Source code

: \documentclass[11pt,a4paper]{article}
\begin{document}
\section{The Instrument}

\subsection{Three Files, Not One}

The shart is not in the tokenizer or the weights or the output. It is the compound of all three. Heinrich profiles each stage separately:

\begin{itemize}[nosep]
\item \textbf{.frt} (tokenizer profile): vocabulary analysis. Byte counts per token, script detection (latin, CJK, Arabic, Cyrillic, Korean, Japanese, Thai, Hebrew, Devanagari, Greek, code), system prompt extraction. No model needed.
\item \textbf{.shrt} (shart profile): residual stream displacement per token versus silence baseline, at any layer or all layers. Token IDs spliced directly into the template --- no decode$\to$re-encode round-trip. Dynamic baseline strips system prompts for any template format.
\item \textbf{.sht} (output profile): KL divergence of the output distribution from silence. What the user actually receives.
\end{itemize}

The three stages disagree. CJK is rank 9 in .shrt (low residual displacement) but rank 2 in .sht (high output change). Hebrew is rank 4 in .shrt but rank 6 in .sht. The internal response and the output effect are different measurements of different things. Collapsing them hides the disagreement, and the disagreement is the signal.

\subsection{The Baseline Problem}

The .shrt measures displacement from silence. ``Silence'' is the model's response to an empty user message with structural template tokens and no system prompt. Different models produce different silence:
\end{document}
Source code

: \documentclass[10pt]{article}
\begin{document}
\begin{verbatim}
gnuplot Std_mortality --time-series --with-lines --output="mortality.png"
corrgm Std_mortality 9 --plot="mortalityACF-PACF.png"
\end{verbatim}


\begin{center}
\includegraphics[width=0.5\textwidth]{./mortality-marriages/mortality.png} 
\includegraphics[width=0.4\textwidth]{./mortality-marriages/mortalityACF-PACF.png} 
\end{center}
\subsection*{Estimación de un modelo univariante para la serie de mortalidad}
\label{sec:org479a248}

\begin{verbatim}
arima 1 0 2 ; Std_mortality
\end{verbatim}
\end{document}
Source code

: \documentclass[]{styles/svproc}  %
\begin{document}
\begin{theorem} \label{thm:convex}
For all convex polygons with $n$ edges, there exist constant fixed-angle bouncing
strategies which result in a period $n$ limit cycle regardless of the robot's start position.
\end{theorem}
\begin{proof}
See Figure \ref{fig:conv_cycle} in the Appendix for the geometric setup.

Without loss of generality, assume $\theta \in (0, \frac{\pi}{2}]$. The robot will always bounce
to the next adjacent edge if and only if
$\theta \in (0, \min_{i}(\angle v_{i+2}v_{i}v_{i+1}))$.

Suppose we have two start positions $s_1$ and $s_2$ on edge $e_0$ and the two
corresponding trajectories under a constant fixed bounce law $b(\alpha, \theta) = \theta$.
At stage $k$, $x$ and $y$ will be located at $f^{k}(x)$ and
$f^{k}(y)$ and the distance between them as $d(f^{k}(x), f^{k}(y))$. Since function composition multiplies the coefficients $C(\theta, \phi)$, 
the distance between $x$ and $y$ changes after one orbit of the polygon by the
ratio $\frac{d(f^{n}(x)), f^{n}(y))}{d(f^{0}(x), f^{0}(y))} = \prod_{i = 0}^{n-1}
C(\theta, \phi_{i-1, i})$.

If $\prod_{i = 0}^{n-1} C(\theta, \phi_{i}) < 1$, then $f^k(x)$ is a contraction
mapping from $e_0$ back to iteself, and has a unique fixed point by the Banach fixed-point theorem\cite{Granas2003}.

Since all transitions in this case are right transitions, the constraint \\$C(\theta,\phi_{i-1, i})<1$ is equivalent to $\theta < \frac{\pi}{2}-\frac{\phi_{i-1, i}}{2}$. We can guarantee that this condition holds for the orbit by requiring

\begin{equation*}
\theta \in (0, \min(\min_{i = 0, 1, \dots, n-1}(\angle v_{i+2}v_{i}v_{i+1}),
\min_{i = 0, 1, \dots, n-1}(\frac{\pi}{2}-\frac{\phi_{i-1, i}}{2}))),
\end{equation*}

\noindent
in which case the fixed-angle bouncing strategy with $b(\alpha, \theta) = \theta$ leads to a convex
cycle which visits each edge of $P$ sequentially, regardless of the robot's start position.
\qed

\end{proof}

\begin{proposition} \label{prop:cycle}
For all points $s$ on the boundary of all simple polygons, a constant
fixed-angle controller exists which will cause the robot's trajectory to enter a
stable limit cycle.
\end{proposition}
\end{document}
---
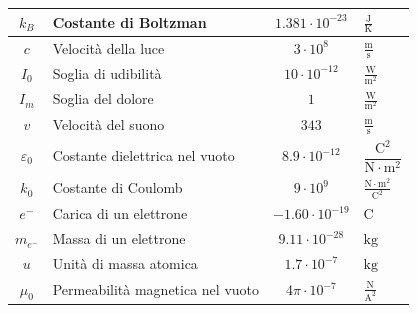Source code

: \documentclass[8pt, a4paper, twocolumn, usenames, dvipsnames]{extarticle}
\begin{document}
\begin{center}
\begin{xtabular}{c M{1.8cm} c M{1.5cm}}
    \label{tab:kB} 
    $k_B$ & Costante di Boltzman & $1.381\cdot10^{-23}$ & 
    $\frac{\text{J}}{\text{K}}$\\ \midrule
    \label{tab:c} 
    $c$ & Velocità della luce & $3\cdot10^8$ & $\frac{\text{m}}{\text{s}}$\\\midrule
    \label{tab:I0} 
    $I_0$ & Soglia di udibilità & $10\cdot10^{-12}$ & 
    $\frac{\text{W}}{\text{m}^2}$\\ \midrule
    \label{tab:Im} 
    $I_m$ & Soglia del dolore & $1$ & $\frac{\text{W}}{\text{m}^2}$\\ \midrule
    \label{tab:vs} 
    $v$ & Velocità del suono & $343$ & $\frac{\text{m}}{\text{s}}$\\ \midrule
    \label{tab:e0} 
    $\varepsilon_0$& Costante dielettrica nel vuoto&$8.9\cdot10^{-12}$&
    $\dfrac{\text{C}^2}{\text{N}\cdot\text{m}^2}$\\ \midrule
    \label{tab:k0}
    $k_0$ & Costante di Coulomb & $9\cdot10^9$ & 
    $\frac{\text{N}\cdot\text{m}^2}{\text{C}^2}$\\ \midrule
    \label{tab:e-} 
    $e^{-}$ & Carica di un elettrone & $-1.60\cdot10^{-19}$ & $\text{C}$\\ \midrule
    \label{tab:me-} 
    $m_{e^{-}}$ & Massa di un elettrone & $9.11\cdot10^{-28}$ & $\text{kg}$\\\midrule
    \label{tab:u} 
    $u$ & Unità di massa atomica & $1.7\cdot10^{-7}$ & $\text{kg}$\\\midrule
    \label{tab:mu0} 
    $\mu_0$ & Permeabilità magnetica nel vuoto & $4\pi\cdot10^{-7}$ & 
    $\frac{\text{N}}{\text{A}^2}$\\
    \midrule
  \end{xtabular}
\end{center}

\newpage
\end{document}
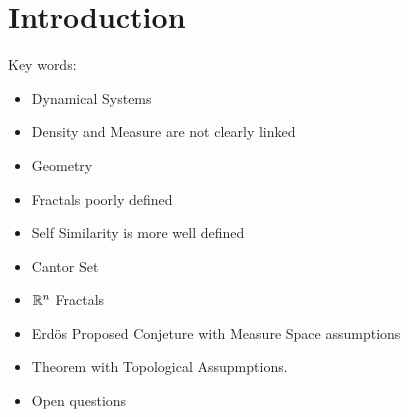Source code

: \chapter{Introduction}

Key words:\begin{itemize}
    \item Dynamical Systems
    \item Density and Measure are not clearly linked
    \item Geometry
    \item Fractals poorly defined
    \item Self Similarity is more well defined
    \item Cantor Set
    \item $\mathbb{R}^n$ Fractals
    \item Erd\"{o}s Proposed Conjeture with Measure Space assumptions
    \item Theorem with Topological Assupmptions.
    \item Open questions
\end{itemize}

-- Problem details --
Your answer should consist of every line from the entries that holds "subsection".

-- Answer box --
\subsection{Three Files, Not One}
\subsection{The Baseline Problem}
\subsection*{Estimación de un modelo univariante para la serie de mortalidad}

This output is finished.